Please write each record out again word for word.

### Recorded information
# # #
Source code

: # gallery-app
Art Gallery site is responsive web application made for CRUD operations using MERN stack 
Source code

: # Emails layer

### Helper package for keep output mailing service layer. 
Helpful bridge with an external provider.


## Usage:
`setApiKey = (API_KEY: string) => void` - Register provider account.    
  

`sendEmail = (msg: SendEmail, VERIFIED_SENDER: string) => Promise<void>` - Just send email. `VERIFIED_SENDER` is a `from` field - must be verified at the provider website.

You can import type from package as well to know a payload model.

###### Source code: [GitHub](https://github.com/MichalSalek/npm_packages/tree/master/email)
# # #
### Exercise solution
Source code

: # gallery-app
Art Gallery site is responsive web application made for CRUD operations using MERN stack 
Source code

: # Emails layer

### Helper package for keep output mailing service layer. 
Helpful bridge with an external provider.


## Usage:
`setApiKey = (API_KEY: string) => void` - Register provider account.    
  

`sendEmail = (msg: SendEmail, VERIFIED_SENDER: string) => Promise<void>` - Just send email. `VERIFIED_SENDER` is a `from` field - must be verified at the provider website.

You can import type from package as well to know a payload model.

###### Source code: [GitHub](https://github.com/MichalSalek/npm_packages/tree/master/email)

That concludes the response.